A senior US military official told CBS News that the military action in Libya is truly an international operation, of which NATO will only play a part.
"We're still in the process of sorting through the exact structure," the official said.
One of the biggest questions is who will lead the ongoing effort, as President Barack Obama and other administration officials have insisted that the US plans to step into the background as swiftly as possible. British Prime Minister David Cameron's office said that he and Mr. Obama agreed that NATO should play a key role in commanding the military campaign in Libya. France's Nicolas Sarkozy has been a little more moderate, only agreeing that NATO will have a role.
Recently, Turkey, a NATO member, finally came around to agreeing with France that NATO should be involved militarily after initially blocking attempts to formally do so. Turkey's prime minister had repeated Arab world concerns recently that outside military involvement could turn into a grab for resources if and when Muammar Qaddafi is deposed.
That objection seems to have passed, however, as Qatar has recently sent airplanes to involve themselves in the currently semi-disorganized coalition effort in Libya. A senior US military official told CBS News that he believes more Arab states will be joining the effort shortly.
In the meantime, France has proposed the creation of a committee to run the operation. French Foreign Minister Alain Juppe said Tuesday that the new body would bring together foreign ministers of participating states - such as Britain, France and the U.S. - as well as the Arab League. It is expected to meet in coming days, either in Brussels, London or Paris, he added.
Any committee's job will be to bring order to a mission which some observers see as a chaotic effort by member nations with differing objectives - they are in agreement on getting rid of Qaddafi, who has ruled Libya for 42 years, but disagree on whether that should be a goal of military action.
Shashank Joshia, an analyst with London-based Royal United Services Institute, says the situation is further confused because the U.S. wants to take a back seat for the first time in years.
Still, as member nations strove to find a common military aim Tuesday, NATO did agree on one action - to have its warships begin enforcing the U.N. arms embargo. A flotilla consisting of frigates, minesweepers and other ships already in the Mediterranean has been given the mission.
But two diplomats, who asked not to be named because they were not authorized to speak to the media, said agreement had not yet been reached on whether the alliance should take over enforcement of the no-fly zone, which the U.N. Security Council also approved last week in an effort to prevent government jets from bombing civilians.
NATO, with its vast staffing and experience in coordinating multinational operations, could fill the leading role, most observers agree, but France and Turkey, both of whom are members, are opposed to NATO taking over. And it would need the approval of all the alliance's 28 members to take such action.
Turkey has blocked the approval, seeking to narrow the mission and ensure that no foreign occupation of Libya would result. And France has said NATO's reputation in the Muslim world is tainted by its military effort in Afghanistan.

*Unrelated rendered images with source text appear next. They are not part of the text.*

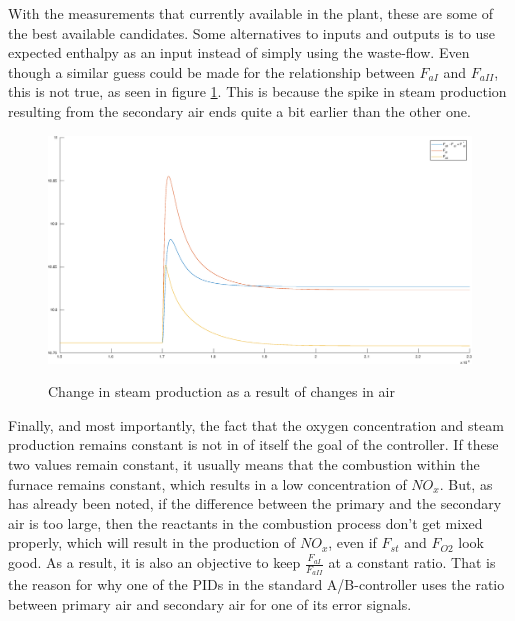 \noindent
With the measurements that currently available in the plant, these are some of the best available candidates. Some alternatives to inputs and outputs is to use expected enthalpy as an input instead of simply using the waste-flow. Even though a similar guess could be made for the relationship between $F_{aI}$ and $F_{aII}$, this is not true, as seen in figure \ref{fig:compare_steam_by_air}. This is because the spike in steam production resulting from the secondary air ends quite a bit earlier than the other one. 

\begin{figure}
  \includegraphics[width=\textwidth]{img/compare_steam_from_air_inputs.eps}
  \label{fig:compare_steam_by_air}
  \caption{Change in steam production as a result of changes in air}
\end{figure}
\noindent
Finally, and most importantly, the fact that the oxygen concentration and steam production remains constant is not in of itself the goal of the controller. If these two values remain constant, it usually means that the combustion within the furnace remains constant, which results in a low concentration of $NO_x$. But, as has already been noted, if the difference between the primary and the secondary air is too large, then the reactants in the combustion process don't get mixed properly, which will result in the production of $NO_x$, even if $F_{st}$ and $F_{O2}$ look good. As a result, it is also an objective to keep $\frac{F_{aI}}{F_{aII}}$ at a constant ratio. That is the reason for why one of the PIDs in the standard A/B-controller uses the ratio between primary air and secondary air for one of its error signals. 


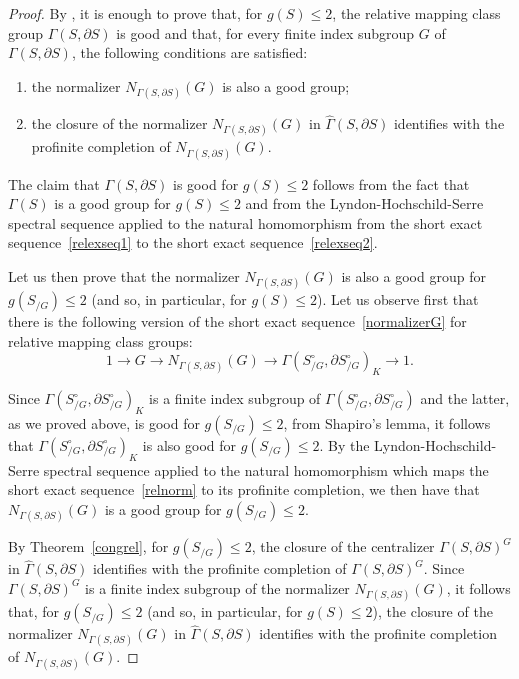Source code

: \documentclass[12pt,twoside]{amsart}
\theoremstyle{definition}
\def\dd{\partial}
\def\G{{\Gamma}}
\def\hG{{\widehat\Gamma}}
\begin{document}
\begin{proof}By \cite[Corollary~C]{BZ}, it is enough to prove that, for $g(S)\leq 2$, the relative mapping class group $\G(S,\dd S)$ 
is good and that, for every finite index subgroup $G$ of $\G(S,\dd S)$, the following conditions are satisfied:
\begin{enumerate}
\item the normalizer $N_{\G(S,\dd S)}(G)$ is also a good group;
\item the closure of the normalizer $N_{\G(S,\dd S)}(G)$ in $\hG(S,\dd S)$ identifies with the profinite completion of $N_{\G(S,\dd S)}(G)$.
\end{enumerate}

The claim that $\G(S,\dd S)$ is good for $g(S)\leq 2$ follows from the fact that $\G(S)$ is a good group for $g(S)\leq 2$ and from the 
Lyndon-Hochschild-Serre spectral sequence applied to the natural homomorphism from the short exact sequence~\eqref{relexseq1} 
to the short exact sequence~\eqref{relexseq2}.

Let us then prove that the normalizer $N_{\G(S,\dd S)}(G)$ is also a good group for $g(S_{/G})\leq 2$ (and so, in particular, for $g(S)\leq 2$).
Let us observe first that there is the following version of the short exact sequence~\eqref{normalizerG} for relative mapping class groups:
\begin{equation}\label{relnorm}
1\to G\to N_{\G(S,\dd S)}(G)\to\G(S_{/G}^\circ,\dd S_{/G}^\circ)_K\to 1.
\end{equation}

Since $\G(S_{/G}^\circ,\dd S_{/G}^\circ)_K$ is a finite index subgroup of $\G(S_{/G}^\circ,\dd S_{/G}^\circ)$ and the latter, as we proved above,
is good for $g(S_{/G})\leq 2$, from Shapiro's lemma, it follows that $\G(S_{/G}^\circ,\dd S_{/G}^\circ)_K$ is also good for $g(S_{/G})\leq 2$.
By the Lyndon-Hochschild-Serre spectral sequence applied to the natural homomorphism which maps the short exact sequence~\eqref{relnorm} 
to its profinite completion, we then have that $N_{\G(S,\dd S)}(G)$ is a good group for $g(S_{/G})\leq 2$. 

By Theorem~\ref{congrel}, for $g(S_{/G})\leq 2$, the closure of the centralizer $\G(S,\dd S)^G$ in $\hG(S,\dd S)$ 
identifies with the profinite completion of $\G(S,\dd S)^G$. Since  $\G(S,\dd S)^G$ is a finite index subgroup of 
the normalizer $N_{\G(S,\dd S)}(G)$, it follows that, for $g(S_{/G})\leq 2$ (and so, in particular, for $g(S)\leq 2$), 
the closure of the normalizer $N_{\G(S,\dd S)}(G)$ in $\hG(S,\dd S)$ identifies with the profinite completion of $N_{\G(S,\dd S)}(G)$.
\end{proof}
 \bigskip
 
\end{document}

In addition, France has historically been uncomfortable with NATO, and only rejoined the alliance's military wing two years ago, after having sat on the sidelines for the previous 42 years.
Nevertheless, Juppe, the French foreign minister said that through the new steering committee the coalition would avail itself of the military alliance's planning and intervention capabilities.
"For us, the intervention is firstly an operation wanted by the United Nations... It is run by a coalition of member-states, all of whom are not members of the North Atlantic Treaty Organization," Juppe said.
"This is, therefore, not a NATO operation, even if it must be able to rely on military planning and intervention capacities of the Alliance."
Juppe said that French President Nicolas Sarkozy had proposed the creation of the new body and Britain had agreed to it.
Paris and London pressed early on for a no-fly zone to protect Libyan civilians from attacks by forces loyal to Moammar Gadhafi. France also took a lead role on Saturday, when it hosted a summit of nations participating in the coalition - just before the first bombing runs over the North African country by French fighter jets.